[[ Exercise inputs, beginning ]]

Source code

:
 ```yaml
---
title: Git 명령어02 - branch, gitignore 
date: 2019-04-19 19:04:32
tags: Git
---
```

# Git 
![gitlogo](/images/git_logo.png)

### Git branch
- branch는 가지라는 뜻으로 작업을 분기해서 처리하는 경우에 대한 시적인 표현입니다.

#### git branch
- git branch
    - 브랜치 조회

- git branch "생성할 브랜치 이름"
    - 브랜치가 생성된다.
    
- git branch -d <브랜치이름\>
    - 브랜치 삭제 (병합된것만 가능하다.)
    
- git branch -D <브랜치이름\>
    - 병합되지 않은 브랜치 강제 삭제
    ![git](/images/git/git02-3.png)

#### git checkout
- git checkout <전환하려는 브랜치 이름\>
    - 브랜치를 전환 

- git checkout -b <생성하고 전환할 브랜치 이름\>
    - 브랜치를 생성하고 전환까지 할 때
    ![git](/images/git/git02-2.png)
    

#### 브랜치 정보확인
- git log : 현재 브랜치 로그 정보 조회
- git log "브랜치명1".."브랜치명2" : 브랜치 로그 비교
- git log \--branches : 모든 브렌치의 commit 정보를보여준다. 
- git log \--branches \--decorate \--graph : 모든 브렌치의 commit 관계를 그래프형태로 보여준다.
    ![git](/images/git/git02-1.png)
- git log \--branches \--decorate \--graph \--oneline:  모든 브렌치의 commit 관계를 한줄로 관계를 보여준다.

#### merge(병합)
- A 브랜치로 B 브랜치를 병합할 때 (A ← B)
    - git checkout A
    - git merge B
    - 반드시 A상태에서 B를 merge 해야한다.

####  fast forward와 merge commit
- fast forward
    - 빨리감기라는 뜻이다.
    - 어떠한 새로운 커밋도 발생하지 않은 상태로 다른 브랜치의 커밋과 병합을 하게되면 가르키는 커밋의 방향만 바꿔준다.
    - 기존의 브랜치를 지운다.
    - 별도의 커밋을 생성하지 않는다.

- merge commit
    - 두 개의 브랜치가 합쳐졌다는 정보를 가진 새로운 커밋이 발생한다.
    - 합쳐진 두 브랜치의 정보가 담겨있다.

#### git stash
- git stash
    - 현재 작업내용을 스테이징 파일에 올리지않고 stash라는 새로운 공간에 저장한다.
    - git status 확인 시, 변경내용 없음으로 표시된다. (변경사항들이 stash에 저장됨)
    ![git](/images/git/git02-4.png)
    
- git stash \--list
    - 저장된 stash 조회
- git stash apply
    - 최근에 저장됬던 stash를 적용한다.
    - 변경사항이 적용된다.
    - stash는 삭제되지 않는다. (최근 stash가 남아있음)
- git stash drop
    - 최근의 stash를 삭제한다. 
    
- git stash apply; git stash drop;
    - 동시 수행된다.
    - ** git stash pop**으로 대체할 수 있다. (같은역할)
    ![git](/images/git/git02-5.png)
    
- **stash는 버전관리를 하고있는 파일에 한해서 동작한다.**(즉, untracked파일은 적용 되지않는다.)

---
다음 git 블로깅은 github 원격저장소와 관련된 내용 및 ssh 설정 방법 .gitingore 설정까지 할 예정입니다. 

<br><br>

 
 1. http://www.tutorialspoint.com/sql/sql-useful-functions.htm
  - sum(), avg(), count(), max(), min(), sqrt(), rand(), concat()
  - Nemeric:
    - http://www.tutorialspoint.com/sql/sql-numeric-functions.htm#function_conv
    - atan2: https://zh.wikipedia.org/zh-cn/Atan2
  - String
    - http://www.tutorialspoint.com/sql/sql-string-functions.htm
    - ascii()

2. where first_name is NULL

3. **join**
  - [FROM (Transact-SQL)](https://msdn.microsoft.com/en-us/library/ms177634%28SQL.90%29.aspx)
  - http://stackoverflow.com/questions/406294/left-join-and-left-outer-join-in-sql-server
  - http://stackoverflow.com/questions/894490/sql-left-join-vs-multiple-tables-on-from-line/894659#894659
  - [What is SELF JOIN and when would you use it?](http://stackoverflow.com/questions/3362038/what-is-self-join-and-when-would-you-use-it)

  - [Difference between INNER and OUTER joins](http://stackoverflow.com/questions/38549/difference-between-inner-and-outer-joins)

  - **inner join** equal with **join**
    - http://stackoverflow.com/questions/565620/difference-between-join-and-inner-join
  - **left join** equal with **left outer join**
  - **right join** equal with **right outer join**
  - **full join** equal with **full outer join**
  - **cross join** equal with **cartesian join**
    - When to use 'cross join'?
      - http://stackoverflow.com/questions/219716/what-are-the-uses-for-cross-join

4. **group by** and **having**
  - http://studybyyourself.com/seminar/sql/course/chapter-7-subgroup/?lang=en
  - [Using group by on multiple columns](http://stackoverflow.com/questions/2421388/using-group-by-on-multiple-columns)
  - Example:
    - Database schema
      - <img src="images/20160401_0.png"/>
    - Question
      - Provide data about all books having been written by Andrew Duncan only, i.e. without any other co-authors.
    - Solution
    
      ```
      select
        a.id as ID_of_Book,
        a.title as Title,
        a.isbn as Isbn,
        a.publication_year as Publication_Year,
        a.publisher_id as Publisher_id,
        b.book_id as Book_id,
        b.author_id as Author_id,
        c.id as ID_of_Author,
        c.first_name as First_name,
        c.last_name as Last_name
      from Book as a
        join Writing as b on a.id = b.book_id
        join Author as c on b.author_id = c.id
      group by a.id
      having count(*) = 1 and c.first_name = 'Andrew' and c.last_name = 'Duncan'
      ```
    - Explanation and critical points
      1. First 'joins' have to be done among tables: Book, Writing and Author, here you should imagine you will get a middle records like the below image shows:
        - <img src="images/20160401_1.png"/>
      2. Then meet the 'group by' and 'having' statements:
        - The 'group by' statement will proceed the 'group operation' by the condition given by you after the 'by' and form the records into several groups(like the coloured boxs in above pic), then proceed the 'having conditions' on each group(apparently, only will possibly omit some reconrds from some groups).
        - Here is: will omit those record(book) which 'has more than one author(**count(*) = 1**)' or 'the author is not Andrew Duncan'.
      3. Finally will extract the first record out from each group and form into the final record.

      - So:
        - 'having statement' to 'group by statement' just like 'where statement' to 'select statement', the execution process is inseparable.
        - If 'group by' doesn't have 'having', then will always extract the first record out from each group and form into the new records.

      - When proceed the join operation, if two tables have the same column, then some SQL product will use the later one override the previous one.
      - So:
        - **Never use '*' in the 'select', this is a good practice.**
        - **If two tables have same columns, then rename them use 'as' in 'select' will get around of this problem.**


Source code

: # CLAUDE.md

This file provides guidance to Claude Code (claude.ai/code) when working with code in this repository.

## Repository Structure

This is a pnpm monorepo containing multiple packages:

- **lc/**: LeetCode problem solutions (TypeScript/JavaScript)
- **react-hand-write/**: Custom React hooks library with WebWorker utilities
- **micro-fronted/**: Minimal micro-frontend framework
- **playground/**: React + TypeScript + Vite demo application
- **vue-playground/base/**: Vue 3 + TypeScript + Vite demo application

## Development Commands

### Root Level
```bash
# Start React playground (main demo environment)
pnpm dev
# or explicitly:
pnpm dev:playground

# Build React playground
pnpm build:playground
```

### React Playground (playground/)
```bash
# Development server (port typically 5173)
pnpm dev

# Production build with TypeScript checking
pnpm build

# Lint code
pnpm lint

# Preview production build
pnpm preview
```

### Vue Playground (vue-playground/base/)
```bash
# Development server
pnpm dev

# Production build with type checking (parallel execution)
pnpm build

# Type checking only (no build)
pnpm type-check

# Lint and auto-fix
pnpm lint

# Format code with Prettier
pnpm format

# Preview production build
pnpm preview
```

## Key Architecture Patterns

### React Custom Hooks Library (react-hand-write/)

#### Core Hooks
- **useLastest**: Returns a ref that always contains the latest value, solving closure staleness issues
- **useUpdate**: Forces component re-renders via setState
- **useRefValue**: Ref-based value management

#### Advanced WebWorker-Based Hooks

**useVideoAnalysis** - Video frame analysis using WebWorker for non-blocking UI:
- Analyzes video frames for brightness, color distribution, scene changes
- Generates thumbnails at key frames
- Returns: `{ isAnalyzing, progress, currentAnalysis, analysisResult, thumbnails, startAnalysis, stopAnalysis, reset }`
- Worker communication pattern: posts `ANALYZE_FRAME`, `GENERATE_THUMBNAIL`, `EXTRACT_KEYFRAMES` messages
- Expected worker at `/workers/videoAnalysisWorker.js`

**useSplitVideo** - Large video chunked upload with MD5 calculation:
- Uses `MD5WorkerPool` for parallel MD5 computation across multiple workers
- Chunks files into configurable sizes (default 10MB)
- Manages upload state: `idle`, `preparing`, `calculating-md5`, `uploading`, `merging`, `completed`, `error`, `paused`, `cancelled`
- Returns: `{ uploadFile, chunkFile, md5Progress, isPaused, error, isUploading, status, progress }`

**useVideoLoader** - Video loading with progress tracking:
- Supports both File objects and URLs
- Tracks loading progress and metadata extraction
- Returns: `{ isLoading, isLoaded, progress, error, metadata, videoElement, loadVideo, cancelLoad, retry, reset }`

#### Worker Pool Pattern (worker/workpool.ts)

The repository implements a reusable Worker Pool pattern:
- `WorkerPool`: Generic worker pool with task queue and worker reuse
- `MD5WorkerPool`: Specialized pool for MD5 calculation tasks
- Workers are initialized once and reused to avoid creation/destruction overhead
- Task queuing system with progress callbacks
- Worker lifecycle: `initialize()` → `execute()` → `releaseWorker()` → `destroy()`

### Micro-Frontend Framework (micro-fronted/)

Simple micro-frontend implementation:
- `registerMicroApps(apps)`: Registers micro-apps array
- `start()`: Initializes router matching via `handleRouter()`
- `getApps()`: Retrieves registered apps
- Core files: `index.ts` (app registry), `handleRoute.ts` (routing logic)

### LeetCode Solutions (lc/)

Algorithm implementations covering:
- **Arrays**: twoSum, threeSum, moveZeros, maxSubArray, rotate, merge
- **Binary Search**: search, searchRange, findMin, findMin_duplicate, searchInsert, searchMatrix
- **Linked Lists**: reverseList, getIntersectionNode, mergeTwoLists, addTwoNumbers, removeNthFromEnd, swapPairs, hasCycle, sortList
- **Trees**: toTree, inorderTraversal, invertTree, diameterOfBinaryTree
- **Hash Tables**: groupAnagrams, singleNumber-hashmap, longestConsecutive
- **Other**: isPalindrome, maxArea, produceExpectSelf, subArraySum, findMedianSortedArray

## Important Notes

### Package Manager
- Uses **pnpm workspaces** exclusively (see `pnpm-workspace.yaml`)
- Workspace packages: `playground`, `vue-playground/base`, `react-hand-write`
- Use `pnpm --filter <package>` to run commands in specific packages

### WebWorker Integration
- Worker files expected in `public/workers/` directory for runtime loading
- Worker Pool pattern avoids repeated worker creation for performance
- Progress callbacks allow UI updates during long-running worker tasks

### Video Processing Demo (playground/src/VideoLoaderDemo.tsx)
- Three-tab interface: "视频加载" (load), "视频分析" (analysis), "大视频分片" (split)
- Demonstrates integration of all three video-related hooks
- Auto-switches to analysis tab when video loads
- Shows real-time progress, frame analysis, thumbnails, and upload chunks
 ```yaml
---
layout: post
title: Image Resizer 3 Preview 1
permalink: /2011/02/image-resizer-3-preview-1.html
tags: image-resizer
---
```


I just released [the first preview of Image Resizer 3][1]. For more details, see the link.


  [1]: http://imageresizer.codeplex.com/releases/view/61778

[[ Exercise inputs, end ]]

- [What to work on]
From the material above, return every line that contains "questions".

- [Exercise solution]
  - http://stackoverflow.com/questions/406294/left-join-and-left-outer-join-in-sql-server
  - http://stackoverflow.com/questions/894490/sql-left-join-vs-multiple-tables-on-from-line/894659#894659
  - [What is SELF JOIN and when would you use it?](http://stackoverflow.com/questions/3362038/what-is-self-join-and-when-would-you-use-it)
  - [Difference between INNER and OUTER joins](http://stackoverflow.com/questions/38549/difference-between-inner-and-outer-joins)
    - http://stackoverflow.com/questions/565620/difference-between-join-and-inner-join
      - http://stackoverflow.com/questions/219716/what-are-the-uses-for-cross-join
  - [Using group by on multiple columns](http://stackoverflow.com/questions/2421388/using-group-by-on-multiple-columns)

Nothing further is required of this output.